### The data
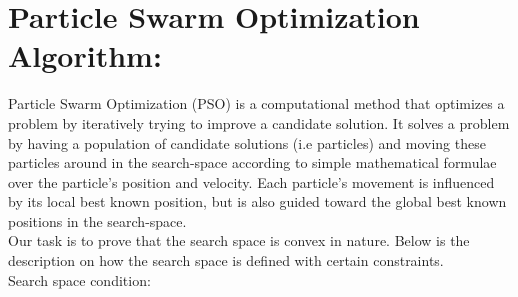 \documentclass{article}
\begin{document}
\begin{comment}
		\hline
		Photo-voltaic Panels & Photo-voltaic panels, through photoelectric phenomenon, produce electricity in a direct electricity generation way. Solar energy is energy supplied by nature therefore free and abundant.  PV panels can provide an effective solution during energy demand.  & These provide the available power generated from the solar energy to a phase in which the EV will be charged  \\ 
		\hline
		Batteries & Li-ion battery don’t require maintenance to ensure their performance. Provides high energy density. The rate of self-discharge is less compared to other rechargeable cells such as Ni-Cad and NiMH forms  & These are used to store the energy which is not used during the day in off peak period and is used to charge the EV or to discharge it to the grid.  \\
		\hline
		User & User has to leave the house on the specified departure time with the specified SOC level & Provides arrival/departure time of EV’s and SOC level to be obtained \\ 
		\hline
		Market & Obtains the energy market price & Provides the price list to controller. \\
		\hline
		
	\end{tabular}
	\caption{SGAM Function layer}
	\label{table:6} 
\end{table}
\end{comment} 
\newpage
\section{Particle Swarm Optimization Algorithm:}
Particle Swarm Optimization (PSO) is a computational method that optimizes a problem by iteratively trying to improve a candidate solution. It solves a problem by having a population of candidate solutions (i.e particles) and moving these particles around in the search-space according to simple mathematical formulae over the particle's position and velocity. Each particle's movement is influenced by its local best known position, but is also guided toward the global best known positions in the search-space.\\[0.2cm]
Our task is to prove that the search space is convex in nature. Below is the description on how the search space is defined with certain constraints.\\[0.3cm]
Search space condition:
 
\end{document}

### Work order
Would you mind returning each entry above word for word, skipping the images?

### Task solution
 \documentclass{article}
\begin{document}
\begin{comment}
		\hline
		Photo-voltaic Panels & Photo-voltaic panels, through photoelectric phenomenon, produce electricity in a direct electricity generation way. Solar energy is energy supplied by nature therefore free and abundant.  PV panels can provide an effective solution during energy demand.  & These provide the available power generated from the solar energy to a phase in which the EV will be charged  \\ 
		\hline
		Batteries & Li-ion battery don’t require maintenance to ensure their performance. Provides high energy density. The rate of self-discharge is less compared to other rechargeable cells such as Ni-Cad and NiMH forms  & These are used to store the energy which is not used during the day in off peak period and is used to charge the EV or to discharge it to the grid.  \\
		\hline
		User & User has to leave the house on the specified departure time with the specified SOC level & Provides arrival/departure time of EV’s and SOC level to be obtained \\ 
		\hline
		Market & Obtains the energy market price & Provides the price list to controller. \\
		\hline
		
	\end{tabular}
	\caption{SGAM Function layer}
	\label{table:6} 
\end{table}
\end{comment} 
\newpage
\section{Particle Swarm Optimization Algorithm:}
Particle Swarm Optimization (PSO) is a computational method that optimizes a problem by iteratively trying to improve a candidate solution. It solves a problem by having a population of candidate solutions (i.e particles) and moving these particles around in the search-space according to simple mathematical formulae over the particle's position and velocity. Each particle's movement is influenced by its local best known position, but is also guided toward the global best known positions in the search-space.\\[0.2cm]
Our task is to prove that the search space is convex in nature. Below is the description on how the search space is defined with certain constraints.\\[0.3cm]
Search space condition:
 
\end{document}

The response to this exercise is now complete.